## Supplied material
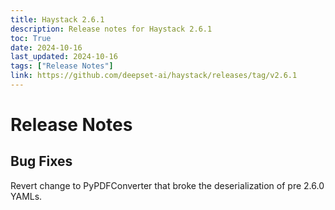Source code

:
 ```yaml
---
title: Haystack 2.6.1
description: Release notes for Haystack 2.6.1
toc: True
date: 2024-10-16
last_updated: 2024-10-16
tags: ["Release Notes"]
link: https://github.com/deepset-ai/haystack/releases/tag/v2.6.1
---
```


# Release Notes

## Bug Fixes
Revert change to PyPDFConverter that broke the deserialization of pre 2.6.0 YAMLs.
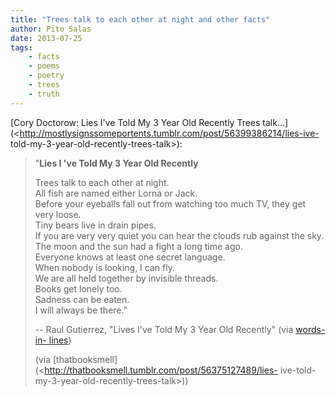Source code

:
 ```yaml
---
title: "Trees talk to each other at night and other facts"
author: Pito Salas
date: 2013-07-25
tags:
    - facts
    - poems
    - poetry
    - trees
    - truth
---
```




[Cory Doctorow: Lies I've Told My 3 Year Old Recently Trees
talk…](<http://mostlysignssomeportents.tumblr.com/post/56399386214/lies-ive-
told-my-3-year-old-recently-trees-talk>):

> "**Lies I 've Told My 3 Year Old Recently**
>
> Trees talk to each other at night.  
> All fish are named either Lorna or Jack.  
> Before your eyeballs fall out from watching too much TV, they get very
> loose.  
> Tiny bears live in drain pipes.  
> If you are very very quiet you can hear the clouds rub against the sky.  
> The moon and the sun had a fight a long time ago.  
> Everyone knows at least one secret language.  
> When nobody is looking, I can fly.  
> We are all held together by invisible threads.  
> Books get lonely too.  
> Sadness can be eaten.  
> I will always be there."
>
> -- Raul Gutierrez, "Lives I've Told My 3 Year Old Recently" (via [words-in-
> lines](<http://words-in-lines.tumblr.com/>))
>
> (via [thatbooksmell](<http://thatbooksmell.tumblr.com/post/56375127489/lies-
> ive-told-my-3-year-old-recently-trees-talk>))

## Your objective
In how many lines of the material above does the word "tumblr" occur? Give the number and no other text.

## Task output
3